*** Opening of Exercise material ***
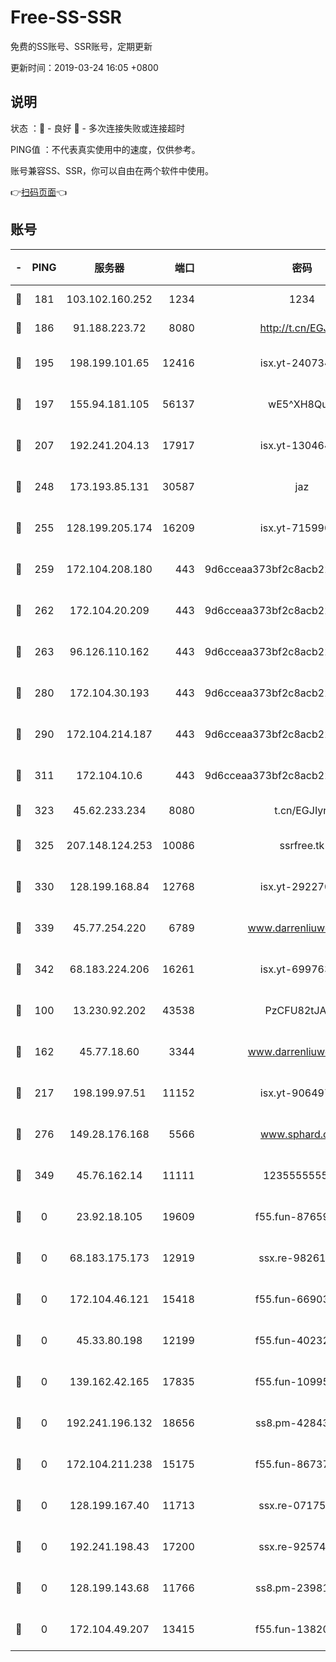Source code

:# Free-SS-SSR

免费的SS账号、SSR账号，定期更新

更新时间：2019-03-24 16:05 +0800

## 说明

状态     ：🙂 - 良好 🙁 - 多次连接失败或连接超时

PING值   ：不代表真实使用中的速度，仅供参考。

账号兼容SS、SSR，你可以自由在两个软件中使用。

👉[扫码页面](https://liesauer.github.io/Free-SS-SSR/)👈

## 账号

|-|PING|服务器|端口|密码|加密方式|区域|
|:----:|:----:|:-----:|-----:|:----:|:----:|:----:|
|🙂|181|103.102.160.252|1234|1234|rc4-md5|JP|
|🙂|186|91.188.223.72|8080|http://t.cn/EGJIyrl|rc4-md5|RU|
|🙂|195|198.199.101.65|12416|isx.yt-24073404|aes-256-cfb|US|
|🙂|197|155.94.181.105|56137|wE5^XH8Quw|aes-256-cfb|US|
|🙂|207|192.241.204.13|17917|isx.yt-13046468|aes-256-cfb|US|
|🙂|248|173.193.85.131|30587|jaz|aes-256-cfb|US|
|🙂|255|128.199.205.174|16209|isx.yt-71599058|aes-256-cfb|SG|
|🙂|259|172.104.208.180|443|9d6cceaa373bf2c8acb22e60b6a58be6|aes-256-cfb|US|
|🙂|262|172.104.20.209|443|9d6cceaa373bf2c8acb22e60b6a58be6|aes-256-cfb|US|
|🙂|263|96.126.110.162|443|9d6cceaa373bf2c8acb22e60b6a58be6|aes-256-cfb|US|
|🙂|280|172.104.30.193|443|9d6cceaa373bf2c8acb22e60b6a58be6|aes-256-cfb|US|
|🙂|290|172.104.214.187|443|9d6cceaa373bf2c8acb22e60b6a58be6|aes-256-cfb|US|
|🙂|311|172.104.10.6|443|9d6cceaa373bf2c8acb22e60b6a58be6|aes-256-cfb|US|
|🙂|323|45.62.233.234|8080|t.cn/EGJIyrl|rc4-md5|CA|
|🙂|325|207.148.124.253|10086|ssrfree.tk|aes-256-cfb|SG|
|🙂|330|128.199.168.84|12768|isx.yt-29227079|aes-256-cfb|SG|
|🙂|339|45.77.254.220|6789|www.darrenliuwei.com|aes-256-cfb|SG|
|🙂|342|68.183.224.206|16261|isx.yt-69976320|aes-256-cfb|SG|
|🙂|100|13.230.92.202|43538|PzCFU82tJAdZ|aes-256-cfb|JP|
|🙂|162|45.77.18.60|3344|www.darrenliuwei.com|aes-256-cfb|JP|
|🙂|217|198.199.97.51|11152|isx.yt-90649731|aes-256-cfb|US|
|🙂|276|149.28.176.168|5566|www.sphard.com|aes-256-cfb|AU|
|🙂|349|45.76.162.14|11111|123555555555|aes-256-cfb|SG|
|🙁|0|23.92.18.105|19609|f55.fun-87659227|aes-256-cfb|US|
|🙁|0|68.183.175.173|12919|ssx.re-98261099|aes-256-cfb|US|
|🙁|0|172.104.46.121|15418|f55.fun-66903373|aes-256-cfb|SG|
|🙁|0|45.33.80.198|12199|f55.fun-40232335|aes-256-cfb|US|
|🙁|0|139.162.42.165|17835|f55.fun-10995182|aes-256-cfb|SG|
|🙁|0|192.241.196.132|18656|ss8.pm-42843855|aes-256-cfb|US|
|🙁|0|172.104.211.238|15175|f55.fun-86737325|aes-256-cfb|US|
|🙁|0|128.199.167.40|11713|ssx.re-07175601|aes-256-cfb|SG|
|🙁|0|192.241.198.43|17200|ssx.re-92574100|aes-256-cfb|US|
|🙁|0|128.199.143.68|11766|ss8.pm-23981058|aes-256-cfb|SG|
|🙁|0|172.104.49.207|13415|f55.fun-13820852|aes-256-cfb|SG|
*** Close of Exercise material ***
## Requirement
Return the preceding entries exactly, each word as given, but leave out any picture.

## Exercise answer
Source code

:# Free-SS-SSR

免费的SS账号、SSR账号，定期更新

更新时间：2019-03-24 16:05 +0800

## 说明

状态     ：🙂 - 良好 🙁 - 多次连接失败或连接超时

PING值   ：不代表真实使用中的速度，仅供参考。

账号兼容SS、SSR，你可以自由在两个软件中使用。

👉[扫码页面](https://liesauer.github.io/Free-SS-SSR/)👈

## 账号

|-|PING|服务器|端口|密码|加密方式|区域|
|:----:|:----:|:-----:|-----:|:----:|:----:|:----:|
|🙂|181|103.102.160.252|1234|1234|rc4-md5|JP|
|🙂|186|91.188.223.72|8080|http://t.cn/EGJIyrl|rc4-md5|RU|
|🙂|195|198.199.101.65|12416|isx.yt-24073404|aes-256-cfb|US|
|🙂|197|155.94.181.105|56137|wE5^XH8Quw|aes-256-cfb|US|
|🙂|207|192.241.204.13|17917|isx.yt-13046468|aes-256-cfb|US|
|🙂|248|173.193.85.131|30587|jaz|aes-256-cfb|US|
|🙂|255|128.199.205.174|16209|isx.yt-71599058|aes-256-cfb|SG|
|🙂|259|172.104.208.180|443|9d6cceaa373bf2c8acb22e60b6a58be6|aes-256-cfb|US|
|🙂|262|172.104.20.209|443|9d6cceaa373bf2c8acb22e60b6a58be6|aes-256-cfb|US|
|🙂|263|96.126.110.162|443|9d6cceaa373bf2c8acb22e60b6a58be6|aes-256-cfb|US|
|🙂|280|172.104.30.193|443|9d6cceaa373bf2c8acb22e60b6a58be6|aes-256-cfb|US|
|🙂|290|172.104.214.187|443|9d6cceaa373bf2c8acb22e60b6a58be6|aes-256-cfb|US|
|🙂|311|172.104.10.6|443|9d6cceaa373bf2c8acb22e60b6a58be6|aes-256-cfb|US|
|🙂|323|45.62.233.234|8080|t.cn/EGJIyrl|rc4-md5|CA|
|🙂|325|207.148.124.253|10086|ssrfree.tk|aes-256-cfb|SG|
|🙂|330|128.199.168.84|12768|isx.yt-29227079|aes-256-cfb|SG|
|🙂|339|45.77.254.220|6789|www.darrenliuwei.com|aes-256-cfb|SG|
|🙂|342|68.183.224.206|16261|isx.yt-69976320|aes-256-cfb|SG|
|🙂|100|13.230.92.202|43538|PzCFU82tJAdZ|aes-256-cfb|JP|
|🙂|162|45.77.18.60|3344|www.darrenliuwei.com|aes-256-cfb|JP|
|🙂|217|198.199.97.51|11152|isx.yt-90649731|aes-256-cfb|US|
|🙂|276|149.28.176.168|5566|www.sphard.com|aes-256-cfb|AU|
|🙂|349|45.76.162.14|11111|123555555555|aes-256-cfb|SG|
|🙁|0|23.92.18.105|19609|f55.fun-87659227|aes-256-cfb|US|
|🙁|0|68.183.175.173|12919|ssx.re-98261099|aes-256-cfb|US|
|🙁|0|172.104.46.121|15418|f55.fun-66903373|aes-256-cfb|SG|
|🙁|0|45.33.80.198|12199|f55.fun-40232335|aes-256-cfb|US|
|🙁|0|139.162.42.165|17835|f55.fun-10995182|aes-256-cfb|SG|
|🙁|0|192.241.196.132|18656|ss8.pm-42843855|aes-256-cfb|US|
|🙁|0|172.104.211.238|15175|f55.fun-86737325|aes-256-cfb|US|
|🙁|0|128.199.167.40|11713|ssx.re-07175601|aes-256-cfb|SG|
|🙁|0|192.241.198.43|17200|ssx.re-92574100|aes-256-cfb|US|
|🙁|0|128.199.143.68|11766|ss8.pm-23981058|aes-256-cfb|SG|
|🙁|0|172.104.49.207|13415|f55.fun-13820852|aes-256-cfb|SG|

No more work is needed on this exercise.